(Beginning of RECORDS PROVIDED)

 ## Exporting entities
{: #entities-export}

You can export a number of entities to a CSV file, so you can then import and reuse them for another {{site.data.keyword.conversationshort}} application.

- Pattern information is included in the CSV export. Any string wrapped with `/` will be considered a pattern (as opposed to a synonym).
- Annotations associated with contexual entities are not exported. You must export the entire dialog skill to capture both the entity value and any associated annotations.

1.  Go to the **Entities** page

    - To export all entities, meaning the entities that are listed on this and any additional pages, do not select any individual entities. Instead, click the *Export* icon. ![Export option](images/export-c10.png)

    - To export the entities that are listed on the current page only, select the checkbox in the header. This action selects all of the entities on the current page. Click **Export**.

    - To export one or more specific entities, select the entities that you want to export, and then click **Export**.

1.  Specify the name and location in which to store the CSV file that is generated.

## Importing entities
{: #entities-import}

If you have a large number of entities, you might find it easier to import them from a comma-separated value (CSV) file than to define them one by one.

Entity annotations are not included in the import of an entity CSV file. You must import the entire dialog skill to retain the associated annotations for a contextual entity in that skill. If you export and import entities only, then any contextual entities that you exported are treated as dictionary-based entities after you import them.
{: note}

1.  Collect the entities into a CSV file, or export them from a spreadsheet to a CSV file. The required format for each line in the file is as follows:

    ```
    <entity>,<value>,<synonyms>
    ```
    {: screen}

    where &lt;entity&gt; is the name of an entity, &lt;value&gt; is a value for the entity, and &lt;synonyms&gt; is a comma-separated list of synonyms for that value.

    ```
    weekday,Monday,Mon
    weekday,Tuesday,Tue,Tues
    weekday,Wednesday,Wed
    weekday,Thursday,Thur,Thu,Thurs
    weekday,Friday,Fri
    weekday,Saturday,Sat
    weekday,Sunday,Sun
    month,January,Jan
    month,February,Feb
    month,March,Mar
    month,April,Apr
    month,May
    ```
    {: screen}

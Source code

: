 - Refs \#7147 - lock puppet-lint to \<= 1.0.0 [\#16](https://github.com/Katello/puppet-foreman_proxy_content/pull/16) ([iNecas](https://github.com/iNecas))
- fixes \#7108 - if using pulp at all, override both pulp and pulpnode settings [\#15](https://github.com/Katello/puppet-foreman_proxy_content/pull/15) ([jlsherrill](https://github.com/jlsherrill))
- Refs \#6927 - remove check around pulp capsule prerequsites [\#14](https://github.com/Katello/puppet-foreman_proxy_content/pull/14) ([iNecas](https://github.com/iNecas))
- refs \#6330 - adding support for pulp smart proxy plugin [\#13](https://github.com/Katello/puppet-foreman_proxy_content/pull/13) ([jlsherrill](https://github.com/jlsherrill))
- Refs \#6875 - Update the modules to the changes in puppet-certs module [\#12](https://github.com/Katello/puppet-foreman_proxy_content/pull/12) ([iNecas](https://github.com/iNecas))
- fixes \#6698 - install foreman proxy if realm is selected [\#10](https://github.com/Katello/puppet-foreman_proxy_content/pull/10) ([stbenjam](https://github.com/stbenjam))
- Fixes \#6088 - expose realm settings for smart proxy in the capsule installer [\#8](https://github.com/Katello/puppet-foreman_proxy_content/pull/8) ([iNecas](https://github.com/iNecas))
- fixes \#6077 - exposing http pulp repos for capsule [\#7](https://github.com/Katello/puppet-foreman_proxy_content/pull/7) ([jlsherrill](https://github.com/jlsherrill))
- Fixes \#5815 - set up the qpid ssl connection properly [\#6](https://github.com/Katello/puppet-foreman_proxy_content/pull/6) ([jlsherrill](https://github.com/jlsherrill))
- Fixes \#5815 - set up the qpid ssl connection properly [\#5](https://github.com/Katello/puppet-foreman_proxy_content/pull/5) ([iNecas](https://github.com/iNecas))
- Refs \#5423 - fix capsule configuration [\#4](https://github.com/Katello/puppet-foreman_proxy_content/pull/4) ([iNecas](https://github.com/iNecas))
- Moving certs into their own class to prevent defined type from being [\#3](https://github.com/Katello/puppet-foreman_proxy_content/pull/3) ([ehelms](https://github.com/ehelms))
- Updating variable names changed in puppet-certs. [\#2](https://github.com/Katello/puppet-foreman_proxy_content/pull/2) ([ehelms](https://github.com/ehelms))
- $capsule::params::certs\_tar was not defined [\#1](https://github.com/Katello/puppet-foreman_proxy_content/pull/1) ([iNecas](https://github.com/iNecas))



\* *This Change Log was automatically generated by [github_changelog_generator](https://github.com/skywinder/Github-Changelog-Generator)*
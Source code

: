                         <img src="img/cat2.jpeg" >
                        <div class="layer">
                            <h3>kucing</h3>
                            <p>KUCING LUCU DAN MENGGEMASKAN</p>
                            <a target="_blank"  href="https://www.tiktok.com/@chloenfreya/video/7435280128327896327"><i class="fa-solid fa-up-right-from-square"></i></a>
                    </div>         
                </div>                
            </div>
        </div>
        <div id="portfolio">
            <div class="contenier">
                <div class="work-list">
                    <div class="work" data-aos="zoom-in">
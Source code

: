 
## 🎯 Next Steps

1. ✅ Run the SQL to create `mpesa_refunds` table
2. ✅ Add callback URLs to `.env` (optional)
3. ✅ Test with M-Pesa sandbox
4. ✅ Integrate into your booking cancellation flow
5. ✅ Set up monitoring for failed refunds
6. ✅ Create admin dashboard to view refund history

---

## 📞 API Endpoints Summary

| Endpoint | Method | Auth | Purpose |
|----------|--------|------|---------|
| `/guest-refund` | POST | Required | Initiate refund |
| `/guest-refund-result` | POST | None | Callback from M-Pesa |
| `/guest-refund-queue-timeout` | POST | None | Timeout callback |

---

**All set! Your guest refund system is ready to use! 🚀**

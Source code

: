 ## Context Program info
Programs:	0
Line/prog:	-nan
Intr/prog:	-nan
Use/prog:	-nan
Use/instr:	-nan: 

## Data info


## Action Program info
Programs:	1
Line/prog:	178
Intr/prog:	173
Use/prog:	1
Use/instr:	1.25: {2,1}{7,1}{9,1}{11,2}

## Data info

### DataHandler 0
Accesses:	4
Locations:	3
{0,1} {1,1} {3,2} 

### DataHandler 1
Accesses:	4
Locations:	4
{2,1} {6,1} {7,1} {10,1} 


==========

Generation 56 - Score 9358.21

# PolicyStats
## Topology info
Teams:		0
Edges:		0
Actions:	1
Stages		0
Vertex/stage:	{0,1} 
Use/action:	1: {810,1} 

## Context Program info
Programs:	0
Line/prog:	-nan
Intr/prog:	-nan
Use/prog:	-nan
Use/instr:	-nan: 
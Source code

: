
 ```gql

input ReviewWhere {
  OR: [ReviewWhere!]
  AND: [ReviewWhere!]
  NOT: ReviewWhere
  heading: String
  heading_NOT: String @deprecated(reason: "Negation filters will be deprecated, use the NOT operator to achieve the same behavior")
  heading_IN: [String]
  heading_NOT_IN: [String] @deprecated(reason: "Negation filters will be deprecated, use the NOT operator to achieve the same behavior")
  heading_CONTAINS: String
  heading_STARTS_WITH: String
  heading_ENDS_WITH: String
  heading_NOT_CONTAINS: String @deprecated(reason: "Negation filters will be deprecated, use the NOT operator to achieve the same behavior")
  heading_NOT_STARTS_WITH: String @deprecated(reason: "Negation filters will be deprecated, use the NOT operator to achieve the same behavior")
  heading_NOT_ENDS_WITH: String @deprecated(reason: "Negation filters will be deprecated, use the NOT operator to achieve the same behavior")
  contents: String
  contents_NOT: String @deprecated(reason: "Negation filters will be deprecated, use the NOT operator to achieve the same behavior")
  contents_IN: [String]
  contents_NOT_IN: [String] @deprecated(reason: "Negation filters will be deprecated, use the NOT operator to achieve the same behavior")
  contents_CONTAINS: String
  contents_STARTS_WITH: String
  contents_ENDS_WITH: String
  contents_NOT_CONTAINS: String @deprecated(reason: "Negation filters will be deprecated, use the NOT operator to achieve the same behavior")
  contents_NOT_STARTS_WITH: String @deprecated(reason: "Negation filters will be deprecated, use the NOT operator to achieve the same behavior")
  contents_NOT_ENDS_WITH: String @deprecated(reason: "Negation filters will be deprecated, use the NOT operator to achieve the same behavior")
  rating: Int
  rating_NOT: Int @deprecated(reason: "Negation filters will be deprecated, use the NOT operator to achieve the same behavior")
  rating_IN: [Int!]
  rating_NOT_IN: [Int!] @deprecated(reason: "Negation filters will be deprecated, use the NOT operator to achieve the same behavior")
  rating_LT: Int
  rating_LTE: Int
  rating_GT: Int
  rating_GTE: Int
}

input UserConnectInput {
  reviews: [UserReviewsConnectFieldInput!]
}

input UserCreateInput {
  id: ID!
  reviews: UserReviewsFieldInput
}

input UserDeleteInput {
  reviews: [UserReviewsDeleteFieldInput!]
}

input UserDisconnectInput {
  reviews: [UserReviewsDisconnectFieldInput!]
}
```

(End of RECORDS PROVIDED)

#### [ABOUT THIS EXERCISE]
After identifying the lines above that contain "capsule", copy each one.

#### [SOLUTION TO THE PROBLEM]
- Refs \#6927 - remove check around pulp capsule prerequsites [\#14](https://github.com/Katello/puppet-foreman_proxy_content/pull/14) ([iNecas](https://github.com/iNecas))
- Fixes \#6088 - expose realm settings for smart proxy in the capsule installer [\#8](https://github.com/Katello/puppet-foreman_proxy_content/pull/8) ([iNecas](https://github.com/iNecas))
- fixes \#6077 - exposing http pulp repos for capsule [\#7](https://github.com/Katello/puppet-foreman_proxy_content/pull/7) ([jlsherrill](https://github.com/jlsherrill))
- Refs \#5423 - fix capsule configuration [\#4](https://github.com/Katello/puppet-foreman_proxy_content/pull/4) ([iNecas](https://github.com/iNecas))
- $capsule::params::certs\_tar was not defined [\#1](https://github.com/Katello/puppet-foreman_proxy_content/pull/1) ([iNecas](https://github.com/iNecas))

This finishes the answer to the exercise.